Topics like actual gangs of police with matching tattooes, and how community policing is being used to crush dissent in my country; and how Israeli security firms are de facto targeting US citizens, long before Weinstein and Black Cube became mainstream knowledge.

Then, because I also criticized how the Anti Defamation League (which adores Weinstein, BTW) et al is actually sending those gangs of police on paid junkets to Israel to train in counter-terrorism tactics, which are eventually directed at the citizens of my country, and fellow activists, well, its been a shit show ever since then.

But I never once ever posted a link to anything and said "there, read it!" unless one of YOUR types demanded proof, or some other demand, or worse, began mumbling about conspiracy theories.

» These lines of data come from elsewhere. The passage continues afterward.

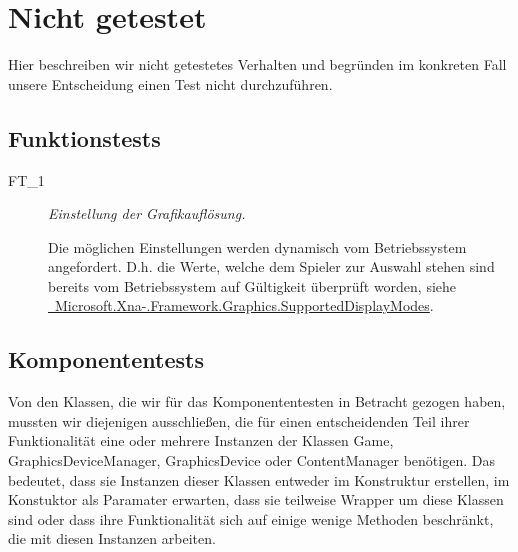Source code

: %



\newpage



\section{Nicht getestet}
\label{Abschnitt:Tests:Nicht}

Hier beschreiben wir nicht getestetes Verhalten und begründen im konkreten Fall unsere Entscheidung einen Test nicht durchzuführen.
~\\




\subsection*{Funktionstests}
\label{Abschnitt:Tests:Nicht:Funktion}

\begin{description}

	\item[FT\_1] \textit{Einstellung der Grafikauflösung.} \hfill\\
	
	\label{FT:1}
	
	Die möglichen Einstellungen werden dynamisch vom Betriebssystem angefordert. D.h. die Werte, welche dem Spieler zur Auswahl stehen sind bereits vom Betriebssystem auf Gültigkeit überprüft worden, siehe  \href{http://msdn.microsoft.com/de-de/library/microsoft.xna.framework.graphics.graphicsadapter.supporteddisplaymodes}{\mousecursor~Microsoft.Xna-.Framework.Graphics.SupportedDisplayModes}.
	~\\
	
\end{description}




\subsection*{Komponententests}
\label{Abschnitt:Tests:Nicht:Komponenten}

Von den Klassen, die wir für das Komponententesten in Betracht gezogen haben, mussten wir diejenigen ausschließen, die für einen entscheidenden Teil ihrer Funktionalität eine oder mehrere Instanzen der Klassen Game, GraphicsDeviceManager, GraphicsDevice oder ContentManager benötigen. Das bedeutet, dass sie Instanzen dieser Klassen entweder im Konstruktur erstellen, im Konstuktor als Paramater erwarten, dass sie teilweise Wrapper um diese Klassen sind oder dass ihre Funktionalität sich auf einige wenige Methoden beschränkt, die mit diesen Instanzen arbeiten.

And that, because I tipped the Sacred Pig(s) that are militarizing US police.

PaulT (profile) says:

Re: Re: Re:5 well, I agree

"Yes, I remember now"

OK, so now do you understand why we’re questioning the guy who decided to spam here demanding that the story be covered a full 6 months afterwards?

"As you might recall, I only came here a few years ago to raise awareness about topics that are now covered in other major media, and even here at TD"

Really? I remember it being as a proxy for treatment when you forgot to take your meds.

"But I never once ever posted a link to anything and said "there, read it!""

Yet, in the comment I was responding to you did exactly that. Hmmm…

Psychiatric Meta-Narrative says:

Re: Re: Re:6 well, I agree

I would gladly take on the psychiatric met-narrative anywhere, anytime, with anyone.

But I never disputed that the flagged OP was or wasn’t full of shit. I am not partisan like that.

The evidence in that case was thin at best, over-hyped at worst.

And in case you missed it, I wasn’t even addressing you and the we in your head about that link above to the persecuted Kiwi journalist, I was thanking the OP for it.

I actually DO read the links when they are relevant here, and even civility is, apparently a bad thing here too.

Y’all left quite a record yourselves.